Recorded data:
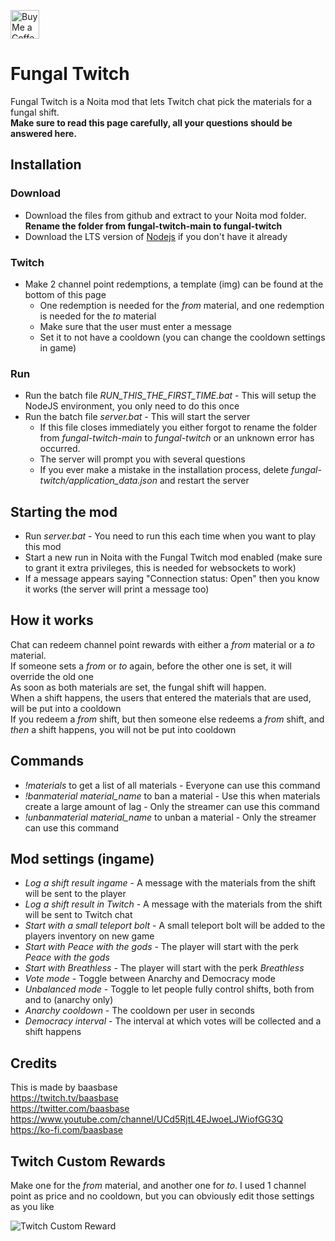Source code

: <a href='https://ko-fi.com/baasbase' target='_blank'><img height='35' style='border:0px;height:46px;' src='https://az743702.vo.msecnd.net/cdn/kofi3.png?v=0' border='0' alt='Buy Me a Coffee at ko-fi.com'></a>

# Fungal Twitch

Fungal Twitch is a Noita mod that lets Twitch chat pick the materials for a fungal shift.  
**Make sure to read this page carefully, all your questions should be answered here.**

## Installation

### Download

- Download the files from github and extract to your Noita mod folder. **Rename the folder from fungal-twitch-main to fungal-twitch**
- Download the LTS version of [Nodejs](https://nodejs.org/en/download/) if you don't have it already

### Twitch
- Make 2 channel point redemptions, a template (img) can be found at the bottom of this page
  - One redemption is needed for the *from* material, and one redemption is needed for the *to* material
  - Make sure that the user must enter a message
  - Set it to not have a cooldown (you can change the cooldown settings in game)

### Run
- Run the batch file *RUN_THIS_THE_FIRST_TIME.bat* - This will setup the NodeJS environment, you only need to do this once
- Run the batch file *server.bat* - This will start the server
  - If this file closes immediately you either forgot to rename the folder from *fungal-twitch-main* to *fungal-twitch* or an unknown error has occurred.
  - The server will prompt you with several questions
  - If you ever make a mistake in the installation process, delete *fungal-twitch/application_data.json* and restart the server

## Starting the mod

- Run *server.bat* - You need to run this each time when you want to play this mod
- Start a new run in Noita with the Fungal Twitch mod enabled (make sure to grant it extra privileges, this is needed for websockets to work)
- If a message appears saying "Connection status: Open" then you know it works (the server will print a message too)

## How it works

Chat can redeem channel point rewards with either a *from* material or a *to* material.  
If someone sets a *from* or *to* again, before the other one is set, it will override the old one  
As soon as both materials are set, the fungal shift will happen.  
When a shift happens, the users that entered the materials that are used, will be put into a cooldown  
If you redeem a *from* shift, but then someone else redeems a *from* shift, and *then* a shift happens, you will not be put into cooldown

## Commands

- *!materials* to get a list of all materials - Everyone can use this command
- *!banmaterial material_name* to ban a material - Use this when materials create a large amount of lag - Only the streamer can use this command
- *!unbanmaterial material_name* to unban a material - Only the streamer can use this command

## Mod settings (ingame)

- *Log a shift result ingame* - A message with the materials from the shift will be sent to the player 
- *Log a shift result in Twitch* - A message with the materials from the shift will be sent to Twitch chat 
- *Start with a small teleport bolt* - A small teleport bolt will be added to the players inventory on new game
- *Start with Peace with the gods* - The player will start with the perk *Peace with the gods*
- *Start with Breathless* - The player will start with the perk *Breathless*
- *Vote mode* - Toggle between Anarchy and Democracy mode
- *Unbalanced mode* - Toggle to let people fully control shifts, both from and to (anarchy only)
- *Anarchy cooldown* - The cooldown per user in seconds
- *Democracy interval* - The interval at which votes will be collected and a shift happens

## Credits

This is made by baasbase  
https://twitch.tv/baasbase  
https://twitter.com/baasbase  
https://www.youtube.com/channel/UCd5RjtL4EJwoeLJWiofGG3Q  
https://ko-fi.com/baasbase

## Twitch Custom Rewards

Make one for the *from* material, and another one for *to*. I used 1 channel point as price and no cooldown, but you can obviously edit those settings as you like

![Twitch Custom Reward](https://i.imgur.com/vXgmVTD.png)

What to produce:
Whenever a line of the data above includes the word "folder", copy that line.

Solved problem:
- Download the files from github and extract to your Noita mod folder. **Rename the folder from fungal-twitch-main to fungal-twitch**
  - If this file closes immediately you either forgot to rename the folder from *fungal-twitch-main* to *fungal-twitch* or an unknown error has occurred.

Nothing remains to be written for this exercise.